PROBLEM TO SOLVE: What do the lines say from the one containing "- ✅ Screen transitions: < 200ms" to the end of the records? Restate them word for word, and only those.

[SOURCE MATERIAL — start]

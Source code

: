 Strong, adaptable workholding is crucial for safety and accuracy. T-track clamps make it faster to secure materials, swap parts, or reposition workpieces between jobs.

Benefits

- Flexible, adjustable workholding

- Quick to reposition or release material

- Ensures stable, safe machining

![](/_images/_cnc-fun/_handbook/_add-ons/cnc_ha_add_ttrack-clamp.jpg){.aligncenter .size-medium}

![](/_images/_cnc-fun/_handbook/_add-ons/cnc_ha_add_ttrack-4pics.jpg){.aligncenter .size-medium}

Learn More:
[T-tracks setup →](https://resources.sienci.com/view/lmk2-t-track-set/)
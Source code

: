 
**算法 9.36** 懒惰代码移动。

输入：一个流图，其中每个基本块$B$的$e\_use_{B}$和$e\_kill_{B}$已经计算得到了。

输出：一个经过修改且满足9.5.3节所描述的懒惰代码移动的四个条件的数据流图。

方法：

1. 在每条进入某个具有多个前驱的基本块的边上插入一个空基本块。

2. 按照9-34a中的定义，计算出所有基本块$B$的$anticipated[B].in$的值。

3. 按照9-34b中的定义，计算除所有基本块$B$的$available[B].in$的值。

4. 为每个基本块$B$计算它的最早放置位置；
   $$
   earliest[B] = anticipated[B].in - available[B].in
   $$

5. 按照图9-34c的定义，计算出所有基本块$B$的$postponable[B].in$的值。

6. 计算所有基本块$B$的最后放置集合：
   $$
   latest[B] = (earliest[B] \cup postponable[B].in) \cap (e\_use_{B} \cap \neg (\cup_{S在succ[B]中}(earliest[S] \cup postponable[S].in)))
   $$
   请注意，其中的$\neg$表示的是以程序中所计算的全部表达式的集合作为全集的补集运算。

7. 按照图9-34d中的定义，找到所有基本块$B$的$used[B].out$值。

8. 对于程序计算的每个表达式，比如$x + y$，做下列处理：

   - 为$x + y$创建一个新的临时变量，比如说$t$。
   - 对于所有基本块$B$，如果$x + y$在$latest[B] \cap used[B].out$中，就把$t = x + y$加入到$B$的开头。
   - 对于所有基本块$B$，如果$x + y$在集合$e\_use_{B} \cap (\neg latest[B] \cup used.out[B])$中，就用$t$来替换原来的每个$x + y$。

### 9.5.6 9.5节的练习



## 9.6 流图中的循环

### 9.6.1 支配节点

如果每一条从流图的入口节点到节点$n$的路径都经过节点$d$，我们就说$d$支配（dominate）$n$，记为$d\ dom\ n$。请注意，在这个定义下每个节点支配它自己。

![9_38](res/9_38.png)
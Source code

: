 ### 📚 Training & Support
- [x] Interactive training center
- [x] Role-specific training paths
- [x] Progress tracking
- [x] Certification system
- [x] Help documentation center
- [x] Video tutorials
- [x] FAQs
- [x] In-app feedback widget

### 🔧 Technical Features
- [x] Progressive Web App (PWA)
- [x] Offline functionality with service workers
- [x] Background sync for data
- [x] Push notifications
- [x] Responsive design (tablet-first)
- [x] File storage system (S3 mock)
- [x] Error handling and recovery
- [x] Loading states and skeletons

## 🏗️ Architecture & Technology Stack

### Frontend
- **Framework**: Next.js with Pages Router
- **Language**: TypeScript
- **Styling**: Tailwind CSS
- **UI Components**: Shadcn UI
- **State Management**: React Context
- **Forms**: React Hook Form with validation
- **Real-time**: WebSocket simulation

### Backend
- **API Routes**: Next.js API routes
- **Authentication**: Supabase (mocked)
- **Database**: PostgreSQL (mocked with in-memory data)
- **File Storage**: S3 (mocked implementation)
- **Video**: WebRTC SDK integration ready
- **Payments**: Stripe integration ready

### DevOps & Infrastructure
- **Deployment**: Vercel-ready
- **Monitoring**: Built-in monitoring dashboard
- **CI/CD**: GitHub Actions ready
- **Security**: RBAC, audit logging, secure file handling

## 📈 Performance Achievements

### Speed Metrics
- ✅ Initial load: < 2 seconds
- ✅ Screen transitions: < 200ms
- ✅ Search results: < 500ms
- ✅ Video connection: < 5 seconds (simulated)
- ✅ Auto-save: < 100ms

[SOURCE MATERIAL — finish]

ANSWER AREA:
- ✅ Screen transitions: < 200ms
- ✅ Search results: < 500ms
- ✅ Video connection: < 5 seconds (simulated)
- ✅ Auto-save: < 100ms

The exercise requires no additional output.